PROBLEM DESCRIPTION. Copy out all lines in the material below that contain the string "Universal".

+ + +

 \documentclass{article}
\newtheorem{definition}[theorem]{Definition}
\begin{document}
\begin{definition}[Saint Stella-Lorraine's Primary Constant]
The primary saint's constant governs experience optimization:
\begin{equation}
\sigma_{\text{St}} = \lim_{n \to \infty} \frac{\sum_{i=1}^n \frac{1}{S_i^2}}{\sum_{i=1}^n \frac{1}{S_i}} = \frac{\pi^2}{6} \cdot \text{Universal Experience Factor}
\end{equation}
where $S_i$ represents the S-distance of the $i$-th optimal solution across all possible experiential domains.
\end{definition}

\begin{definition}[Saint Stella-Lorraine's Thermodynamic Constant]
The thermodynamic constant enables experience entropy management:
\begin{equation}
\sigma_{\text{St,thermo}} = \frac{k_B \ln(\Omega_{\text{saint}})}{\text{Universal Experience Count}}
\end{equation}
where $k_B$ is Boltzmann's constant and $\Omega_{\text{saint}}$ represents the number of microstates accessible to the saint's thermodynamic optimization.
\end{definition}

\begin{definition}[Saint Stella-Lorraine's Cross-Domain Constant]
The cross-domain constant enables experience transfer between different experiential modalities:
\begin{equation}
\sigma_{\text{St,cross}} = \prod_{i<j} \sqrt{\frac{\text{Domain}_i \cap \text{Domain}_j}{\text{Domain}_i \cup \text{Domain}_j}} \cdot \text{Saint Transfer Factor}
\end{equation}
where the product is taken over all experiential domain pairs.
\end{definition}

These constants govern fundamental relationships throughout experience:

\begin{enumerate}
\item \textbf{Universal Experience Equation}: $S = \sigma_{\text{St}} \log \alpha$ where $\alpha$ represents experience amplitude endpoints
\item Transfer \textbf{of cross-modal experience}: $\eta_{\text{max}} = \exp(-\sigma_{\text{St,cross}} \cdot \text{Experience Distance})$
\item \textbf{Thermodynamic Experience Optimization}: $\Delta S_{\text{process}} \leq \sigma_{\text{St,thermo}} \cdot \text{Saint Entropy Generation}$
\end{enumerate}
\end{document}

+ + +

TASK ANSWER.
\sigma_{\text{St}} = \lim_{n \to \infty} \frac{\sum_{i=1}^n \frac{1}{S_i^2}}{\sum_{i=1}^n \frac{1}{S_i}} = \frac{\pi^2}{6} \cdot \text{Universal Experience Factor}
\sigma_{\text{St,thermo}} = \frac{k_B \ln(\Omega_{\text{saint}})}{\text{Universal Experience Count}}
\item \textbf{Universal Experience Equation}: $S = \sigma_{\text{St}} \log \alpha$ where $\alpha$ represents experience amplitude endpoints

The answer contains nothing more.